MatplotlibPythonData Visualization

To make graph k-NN decision boundaries in matplotlib, we can take the following Steps.

Steps

  • Set the figure size and adjust the padding between and around the subplots.

  • Initialize a variable n_neighbors for number of neighbors.

  • Load and return the iris dataset (classification).

  • Create x and y data points.

  • Make lists of dark and light colors.

  • Classifier implementing the k-nearest neighbors vote.

  • Create xmin, xmax, ymin and ymax  data points.

  • Create a new figure or activate an existing figure.
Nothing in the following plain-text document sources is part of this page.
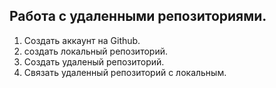 ## **Работа с удаленными репозиториями.**

1. Создать аккаунт на Github.
2. создать локальный репозиторий.
3. Создать удаленый репозиторий.
4. Связать удаленный репозиторий с локальным.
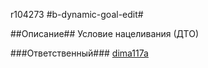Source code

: r104273
#b-dynamic-goal-edit#

##Описание##
Условие нацеливания (ДТО)

###Ответственный### 
[dima117a](https://staff.yandex-team.ru/dima117a)
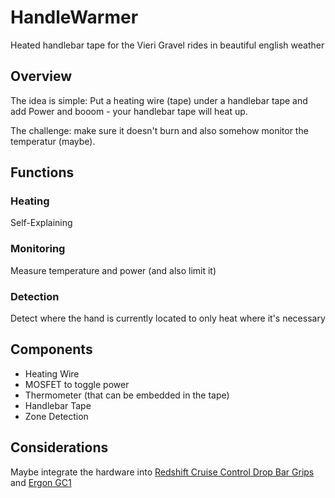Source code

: # HandleWarmer
Heated handlebar tape for the Vieri Gravel rides in beautiful english weather

## Overview
The idea is simple: Put a heating wire (tape) under a handlebar tape and add Power and booom - your handlebar tape will heat up.

The challenge: make sure it doesn't burn and also somehow monitor the temperatur (maybe).

## Functions
### Heating
Self-Explaining
### Monitoring
Measure temperature and power (and also limit it)
### Detection
Detect where the hand is currently located to only heat where it's necessary

## Components
- Heating Wire
- MOSFET to toggle power
- Thermometer (that can be embedded in the tape)
- Handlebar Tape
- Zone Detection

## Considerations
Maybe integrate the hardware into [Redshift Cruise Control Drop Bar Grips](https://redshiftsports.com/products/cruise-control-drop-bar-grips) and [Ergon GC1](https://www.ergonbike.com/en/product-details.html?anr=42410010&s=gc&a=griffe)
  • Create a contourf plot.

  • Create a scatter plot with X dataset.

  • Set x and y axes labels, titles and scale of the axes.

  • To display the figure, use Show() method.

Example

import numpy as np
import matplotlib.pyplot as plt
import seaborn as sns
from matplotlib.colors import ListedColormap
from sklearn import neighbors, datasets

plt.rcParams["figure.figsize"] = [7.00, 3.50]
plt.rcParams["figure.autolayout"] = True

n_neighbors = 15
iris = datasets.load_iris()
X = iris.data[:, :2]
y = iris.target
h = .02

cmap_light = ListedColormap(['orange', 'cyan', 'cornflowerblue'])
cmap_bold = ['darkorange', 'c', 'darkblue']


clf = neighbors.KNeighborsClassifier(n_neighbors, weights='uniform')
clf.fit(X, y)

x_min, x_max = X[:, 0].min() - 1, X[:, 0].max() + 1
y_min, y_max = X[:, 1].min() - 1, X[:, 1].max() + 1
xx, yy = np.meshgrid(np.arange(x_min, x_max, h),
np.arange(y_min, y_max, h))
Z = clf.predict(np.c_[xx.ravel(), yy.ravel()])
Z = Z.reshape(xx.shape)

plt.figure()

plt.contourf(xx, yy, Z, cmap=cmap_light)

sns.scatterplot(x=X[:, 0], y=X[:, 1], hue=iris.target_names[y],
palette=cmap_bold, alpha=1.0, edgecolor="black")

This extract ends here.